▸ Information supplied

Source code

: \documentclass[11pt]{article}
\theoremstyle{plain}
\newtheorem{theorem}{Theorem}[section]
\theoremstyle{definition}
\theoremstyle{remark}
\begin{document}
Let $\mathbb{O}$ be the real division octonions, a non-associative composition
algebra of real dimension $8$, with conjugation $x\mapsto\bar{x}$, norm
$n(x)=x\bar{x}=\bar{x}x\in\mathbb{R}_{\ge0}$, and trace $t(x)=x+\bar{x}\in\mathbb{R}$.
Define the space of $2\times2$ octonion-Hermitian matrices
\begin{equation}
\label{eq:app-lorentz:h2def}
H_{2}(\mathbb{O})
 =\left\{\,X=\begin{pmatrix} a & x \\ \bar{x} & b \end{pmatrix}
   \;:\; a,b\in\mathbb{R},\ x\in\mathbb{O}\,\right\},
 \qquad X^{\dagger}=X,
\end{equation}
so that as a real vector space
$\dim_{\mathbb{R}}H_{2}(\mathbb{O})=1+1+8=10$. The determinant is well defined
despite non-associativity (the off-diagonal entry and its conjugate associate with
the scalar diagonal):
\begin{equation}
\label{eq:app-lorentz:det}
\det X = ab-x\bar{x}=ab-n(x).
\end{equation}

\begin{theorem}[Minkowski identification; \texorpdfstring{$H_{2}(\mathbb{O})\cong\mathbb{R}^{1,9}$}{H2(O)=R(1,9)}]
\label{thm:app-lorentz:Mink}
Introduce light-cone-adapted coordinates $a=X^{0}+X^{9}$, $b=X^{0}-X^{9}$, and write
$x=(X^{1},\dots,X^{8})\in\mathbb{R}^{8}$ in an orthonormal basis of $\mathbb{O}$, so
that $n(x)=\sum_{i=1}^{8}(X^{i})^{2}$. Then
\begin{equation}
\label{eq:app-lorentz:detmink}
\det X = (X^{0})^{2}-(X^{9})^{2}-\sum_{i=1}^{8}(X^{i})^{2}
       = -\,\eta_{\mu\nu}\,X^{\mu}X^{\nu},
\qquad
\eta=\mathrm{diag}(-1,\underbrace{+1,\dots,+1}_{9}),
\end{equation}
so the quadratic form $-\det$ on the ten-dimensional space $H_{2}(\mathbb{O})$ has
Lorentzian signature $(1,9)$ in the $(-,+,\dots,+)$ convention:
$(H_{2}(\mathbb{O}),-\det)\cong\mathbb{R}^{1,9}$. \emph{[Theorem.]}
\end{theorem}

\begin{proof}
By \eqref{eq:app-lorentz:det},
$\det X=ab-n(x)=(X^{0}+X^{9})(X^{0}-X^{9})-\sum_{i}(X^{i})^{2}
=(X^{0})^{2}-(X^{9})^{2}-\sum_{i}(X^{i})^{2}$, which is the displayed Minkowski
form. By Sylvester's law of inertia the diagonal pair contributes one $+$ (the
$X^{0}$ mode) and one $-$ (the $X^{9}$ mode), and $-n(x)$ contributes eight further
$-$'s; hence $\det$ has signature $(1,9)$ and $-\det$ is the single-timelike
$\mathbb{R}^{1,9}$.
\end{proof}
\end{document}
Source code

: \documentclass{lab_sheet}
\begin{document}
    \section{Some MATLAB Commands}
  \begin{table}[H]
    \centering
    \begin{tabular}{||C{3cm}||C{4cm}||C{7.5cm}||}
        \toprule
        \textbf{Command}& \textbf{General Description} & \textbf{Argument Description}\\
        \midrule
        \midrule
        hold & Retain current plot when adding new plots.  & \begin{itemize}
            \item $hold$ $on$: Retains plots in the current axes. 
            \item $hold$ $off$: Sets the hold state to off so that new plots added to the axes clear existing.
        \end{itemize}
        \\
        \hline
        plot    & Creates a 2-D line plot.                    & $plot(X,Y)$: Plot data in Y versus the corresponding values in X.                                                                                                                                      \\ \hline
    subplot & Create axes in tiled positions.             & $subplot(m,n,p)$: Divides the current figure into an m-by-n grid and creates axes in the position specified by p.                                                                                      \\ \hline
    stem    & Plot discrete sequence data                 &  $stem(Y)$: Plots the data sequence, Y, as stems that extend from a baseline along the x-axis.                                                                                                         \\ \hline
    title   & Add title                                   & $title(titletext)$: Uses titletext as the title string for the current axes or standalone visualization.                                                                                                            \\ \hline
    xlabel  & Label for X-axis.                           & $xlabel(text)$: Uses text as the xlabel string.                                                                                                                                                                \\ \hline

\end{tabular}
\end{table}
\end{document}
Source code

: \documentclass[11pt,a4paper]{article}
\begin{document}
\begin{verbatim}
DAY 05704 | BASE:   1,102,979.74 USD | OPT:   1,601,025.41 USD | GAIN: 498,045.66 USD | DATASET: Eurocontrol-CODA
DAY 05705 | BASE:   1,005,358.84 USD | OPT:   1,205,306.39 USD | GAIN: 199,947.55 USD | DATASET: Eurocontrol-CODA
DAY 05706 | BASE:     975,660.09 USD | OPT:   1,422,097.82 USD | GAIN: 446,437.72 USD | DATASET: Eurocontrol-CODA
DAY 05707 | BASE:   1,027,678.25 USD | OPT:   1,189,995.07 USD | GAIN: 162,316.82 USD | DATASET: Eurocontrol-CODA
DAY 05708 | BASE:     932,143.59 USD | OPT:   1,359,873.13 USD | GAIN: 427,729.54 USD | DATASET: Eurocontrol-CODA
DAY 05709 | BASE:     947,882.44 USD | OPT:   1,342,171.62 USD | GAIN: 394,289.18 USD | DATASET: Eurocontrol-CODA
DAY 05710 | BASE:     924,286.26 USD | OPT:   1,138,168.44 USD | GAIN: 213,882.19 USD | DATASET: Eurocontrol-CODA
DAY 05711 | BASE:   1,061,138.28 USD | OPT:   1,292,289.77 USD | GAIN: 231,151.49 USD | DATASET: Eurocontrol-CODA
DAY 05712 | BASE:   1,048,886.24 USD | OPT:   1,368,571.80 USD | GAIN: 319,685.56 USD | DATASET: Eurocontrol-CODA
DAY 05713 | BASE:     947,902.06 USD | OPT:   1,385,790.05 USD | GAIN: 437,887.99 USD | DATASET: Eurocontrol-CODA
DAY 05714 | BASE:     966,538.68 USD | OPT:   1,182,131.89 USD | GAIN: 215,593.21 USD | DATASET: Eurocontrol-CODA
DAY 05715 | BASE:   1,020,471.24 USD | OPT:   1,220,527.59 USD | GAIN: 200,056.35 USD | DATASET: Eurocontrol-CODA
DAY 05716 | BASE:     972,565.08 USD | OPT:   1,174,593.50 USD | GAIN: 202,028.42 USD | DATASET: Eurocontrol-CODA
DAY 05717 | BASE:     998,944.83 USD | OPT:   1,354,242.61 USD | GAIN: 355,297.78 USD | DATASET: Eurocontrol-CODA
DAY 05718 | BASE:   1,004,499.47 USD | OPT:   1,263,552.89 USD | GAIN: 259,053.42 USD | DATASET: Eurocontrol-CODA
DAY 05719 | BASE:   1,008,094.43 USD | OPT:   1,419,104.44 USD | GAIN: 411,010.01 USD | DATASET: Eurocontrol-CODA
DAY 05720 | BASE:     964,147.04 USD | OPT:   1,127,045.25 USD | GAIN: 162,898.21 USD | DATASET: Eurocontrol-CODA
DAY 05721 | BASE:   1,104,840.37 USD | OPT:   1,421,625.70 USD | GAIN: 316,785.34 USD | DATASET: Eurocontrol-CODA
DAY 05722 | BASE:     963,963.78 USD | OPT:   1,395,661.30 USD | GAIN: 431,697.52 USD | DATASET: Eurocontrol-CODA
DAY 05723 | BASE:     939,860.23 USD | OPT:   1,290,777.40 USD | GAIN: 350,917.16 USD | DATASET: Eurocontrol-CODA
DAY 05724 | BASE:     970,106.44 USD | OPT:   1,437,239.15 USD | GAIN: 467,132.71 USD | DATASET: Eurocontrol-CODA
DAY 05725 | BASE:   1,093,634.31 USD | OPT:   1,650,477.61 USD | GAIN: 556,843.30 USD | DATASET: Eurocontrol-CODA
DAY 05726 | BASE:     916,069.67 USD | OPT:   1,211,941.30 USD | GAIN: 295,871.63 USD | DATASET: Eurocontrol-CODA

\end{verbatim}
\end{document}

▸ Task to carry out
Where a line above holds the word "Uses", copy it.

▸ Solution to this task
    title   & Add title                                   & $title(titletext)$: Uses titletext as the title string for the current axes or standalone visualization.                                                                                                            \\ \hline
    xlabel  & Label for X-axis.                           & $xlabel(text)$: Uses text as the xlabel string.                                                                                                                                                                \\ \hline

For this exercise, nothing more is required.